Türk Patent’den celbedilen işlem dosyasının tetkikinden; dava konusu ”bysuccuk” ibaresinin 29. ve 35. sınıf mal ve hizmetlerde tescili amacıyla 06.05.2019 tarih ve 2019/45138 sayısı ile gerçekleştirildiği görülen marka başvurusunun, yapılan ilk incelemeler sonrasında 12.12.2019 tarih ve 338 sayılı marka bülteninde ilan olunduğu, anılan ilana karşı davacı yanın önceki tarihli bir kısım markasına dayalı olarak itirazda bulunduğu, ancak işbu itirazların Markalar Dairesi Başkanlığı’nın 10.08.2020 tarihli kararı neticesinde haklı bulunmayarak reddolunduğu, söz konusu ret kararına karşı davacı yanca bir kez daha itirazda edildiği, davacı itirazlarını değerlendiren Yeniden İnceleme ve Değerlendirme Kurulu’nun 25.12.2020 tarih ve 2020-M-10687 sayılı kararı neticesinde özetle; “2019/45138 başvuru numaralı ve “bysuccuk” ibareli başvurunun ilanına yapılmış olan itirazın reddi yönündeki Markalar Dairesi Başkanlığı kararına karşı, başvurunun 2018 17014, 2018 15479, 2018 15467, 2018 15462, 2017 49995, 2016 56499, 2013 59586, 2007 44126 sayılı markalar ile karıştırılma ihtimali ve kötü niyet gerekçelerine dayanılarak 6769 s. SMK’nın 6 ncı maddesi uyarınca reddedilmesi talebiyle yapılan itiraz incelenmiştir. yapılan değerlendirme sonucunda, işbu başvuru ile itiraza gerekçe olarak gösterilen markalar bütünüyle bıraktıkları izlenim itibariyle ilişkilendirilme ihtimali dahil olmak üzere karıştırmaya yol açabilecek derecede benzer bulunmamıştır. Bu nedenle, markalar arasında ilişkilendirilme/karıştırılma ihtimalinin ortaya çıkmayacağı kanaatine varıldığından bu yöndeki itiraz yerinde görülmemiştir.” şeklindeki gerekçeler ile davacı taraf itirazlarının reddine karar verildiği, eldeki davanın iki aylık yasal süre içerisinde 28/02/2021 tarihinde açıldığı anlaşılmış, işin esasına girilmiştir.

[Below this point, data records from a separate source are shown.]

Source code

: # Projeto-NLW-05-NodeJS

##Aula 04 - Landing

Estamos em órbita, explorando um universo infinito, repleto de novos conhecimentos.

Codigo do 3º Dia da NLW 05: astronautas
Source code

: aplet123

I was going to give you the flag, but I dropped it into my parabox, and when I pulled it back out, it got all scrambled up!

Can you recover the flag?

Bilirkişi kurulunca düzenlenen raporda özetle: dava konusu 2019/45138 sayılı marka kapsamında yer alan 29 ve 35. Sınıf mal ve hizmetlerin, davacı yanın önceki tarihli markaları kapsamında yer alan mal ve hizmetler ile aynı ya da benzer mahiyette olduğu, bununla birlikte rapor kapsamında açıklanan nedenlerle taraf markalarını oluşturan ibarelerin bütünsel anlamda yarattıkları somut farklılık hali ile birlikte ortak unsur olan “sucuk” kelimesinin ayırt edici niteliğinin 29. Sınıf ve 35.05 alt grubu hizmetler açısından mevcut olmamasından kaynaklı tüketicinin işaretler arasında herhangi bir yanılgı yaşama ihtimallerinin bulunmadığı, 35. Sınıf 1-4 alt grubu hizmetler bakımından ise ilgili tüketici kitlesinin niteliğinin yükselmesi ve yine karşılaştırılan işaretlerin bütünsel algılarındaki belirgin farklar nedeniyle, tüketicinin taraf markaları arasında iktisadi – idari bir bağ kurmayacağı, dosya kapsamına sunulan delillerin davacı yan markalarının tanınmış marka olarak kabul edilmesi için yeterli olmadığı, takdirin mahkemeye ait olduğu, bildirilmiştir.
Bilirkişi raporunun her iki tarafın iddia ve savunmasının kapsamı, taraf delilleri, marka kapsamları dikkate alınarak düzelendiği, hüküm kurmaya yeterli incelemenin yapıldığı, raporun usul ve yasaya aykırı yönünün bulunmadığı, hukuki değerlendirme nihai olarak mahkememizce yapılacağından yeniden rapor alınmasını gerektirir yön bulunmadığı anlaşılmıştır.
GEREKÇE:
Tescilli bir markanın ait olduğu mal ve hizmetler bakımından sağladığı korumanın kapsamı ve sınırları 10.01.2017 tarihinde yürürlüğe giren 6769 sayılı Sınai Mülkiyet Kanunu (SMK) ile düzenlenmiştir.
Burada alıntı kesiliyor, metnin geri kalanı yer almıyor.